We had a few accounts express interest in participating early on, but since the spreadsheet didn't get updated, and other emails and DMs were flying in that were getting all the attention, the others that we missed just got buried.


We ended up doing two different trainings for the takeover participants over Zoom. Account managers were welcome to join as well. These proved to be very, very important. We went through the training that we do for regular takeover with best practices like using captions, making things visually-interesting, using headphones to help with sound quality, etc. And also hard rules like not changing passwords, not using the takeover to promote a side hustle or not violating the university's student code of conduct.

But the real value was in showing how the tagging mechanism would work. My student employees and I created a mock version of takeovers where we tagged each others' accounts and showed what those looked like, how they'd work and why we were doing it this way. We were surprised how many clarifying questions there were on the Zoom calls. But we were glad to be able to answer them and make sure everyone was on the same page.

We had about 50 people on the trainings. We were happy with that. We recorded the 2nd training and made sure to send it to those who couldn't attend.

The launch

An important part of the training that we tried to emphasize was that we wanted everyone to post right at 8:00 a.m. on the day we went live. It was important so that those who needed to share tags could all do so readily and not cause a bunch of delays in people waiting to be tagged, which would slow down the line all the way to our account.

It was a nice idea in theory, but we did have a few who failed to grasp this part of the training and posted late. We could've stressed it more. We also had two accounts who tagged us in their first segment, but for some reason the tag didn't register in our DMs to be able to have access to share it.

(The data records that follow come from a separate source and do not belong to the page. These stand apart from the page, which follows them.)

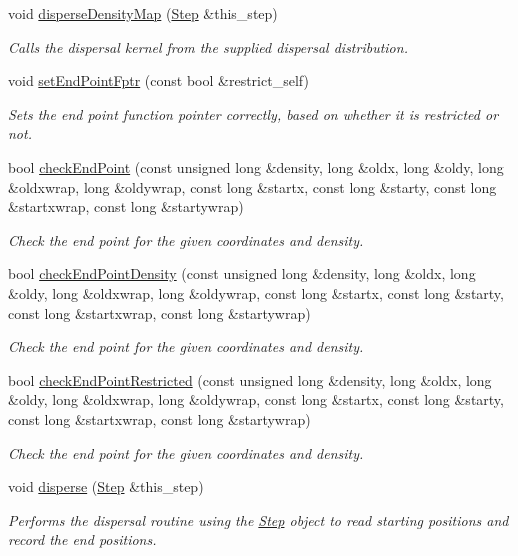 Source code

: \begin{DoxyCompactItemize}
void \hyperlink{class_dispersal_coordinator_a79b6018cda012a59f7b80de40b394a6a}{disperse\+Density\+Map} (\hyperlink{struct_step}{Step} \&this\+\_\+step)
\begin{DoxyCompactList}\small\item\em Calls the dispersal kernel from the supplied dispersal distribution. \end{DoxyCompactList}\item 
void \hyperlink{class_dispersal_coordinator_ae72980ec66825c641545675037885248}{set\+End\+Point\+Fptr} (const bool \&restrict\+\_\+self)
\begin{DoxyCompactList}\small\item\em Sets the end point function pointer correctly, based on whether it is restricted or not. \end{DoxyCompactList}\item 
bool \hyperlink{class_dispersal_coordinator_a46fe28ad569bda217e168b33216a888b}{check\+End\+Point} (const unsigned long \&density, long \&oldx, long \&oldy, long \&oldxwrap, long \&oldywrap, const long \&startx, const long \&starty, const long \&startxwrap, const long \&startywrap)
\begin{DoxyCompactList}\small\item\em Check the end point for the given coordinates and density. \end{DoxyCompactList}\item 
bool \hyperlink{class_dispersal_coordinator_a72d8a718590c6dde6f0e8d1ac991d99d}{check\+End\+Point\+Density} (const unsigned long \&density, long \&oldx, long \&oldy, long \&oldxwrap, long \&oldywrap, const long \&startx, const long \&starty, const long \&startxwrap, const long \&startywrap)
\begin{DoxyCompactList}\small\item\em Check the end point for the given coordinates and density. \end{DoxyCompactList}\item 
bool \hyperlink{class_dispersal_coordinator_a055c62c70087ab163bede5c4c4a8be33}{check\+End\+Point\+Restricted} (const unsigned long \&density, long \&oldx, long \&oldy, long \&oldxwrap, long \&oldywrap, const long \&startx, const long \&starty, const long \&startxwrap, const long \&startywrap)
\begin{DoxyCompactList}\small\item\em Check the end point for the given coordinates and density. \end{DoxyCompactList}\item 
void \hyperlink{class_dispersal_coordinator_a08e7c2e1882bd2f83ffd33eed2491fa0}{disperse} (\hyperlink{struct_step}{Step} \&this\+\_\+step)
\begin{DoxyCompactList}\small\item\em Performs the dispersal routine using the \hyperlink{struct_step}{Step} object to read starting positions and record the end positions. \end{DoxyCompactList}\end{DoxyCompactItemize}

So we had to improvise a bit. We were planning on organizing the takeovers we shared with a few categorized text segments in our story. With the tagging issues, though, we ended up making an extra text segment on the fly to explain the sort of catch all category at the end.

Overall, though, the tags made things extremely easy for us to share.

The organization

Part of what made sharing the tags easy, was having the tagging outline all pre-planned and ready to go.

With so many accounts participating, we wanted to be able to help our audience navigate through the accounts as easily and logically as possible. Part of that was organizing the accounts into helpful categories and also creating some text segments in our story to help provide guidance and instruction.

One other really important text element that we didn't put in our own story, but rather sent out to each participating account to use in their story was this one that pointed everyone back to our account and started from the beginning of the tagging chain. Obviously the white space is blank because in order for the tagging functionality to work, it needs to be added in natively by the account doing the tagging.

And here's an example of how the whole thing looked navigating through the story, with an example of navigating into multiple takeovers.

The results

This was not our most-viewed takeover or story content ever, but it was definitely above average, which was great.

The main objective here was to show the depth and breadth of student experiences at BYU. So really to measure success here, it was more about the metrics the accounts we shared saw than it was about the metrics our own account saw. We wanted our audience to spend more time on those accounts than on our account. After reaching out to those accounts, we were really pleased with what we saw.

Accounts from our law school, museum of art, rugby team and alumni association all reported significant upticks in followers gained and DMs received. Even accounts that we're second-level in the tagging structure like BYU Magazine and BYU Speeches reported the same upticks. That was really encouraging.

Overall we'd say this project was a major success and even though it took a lot of time and effort, it was well worth it.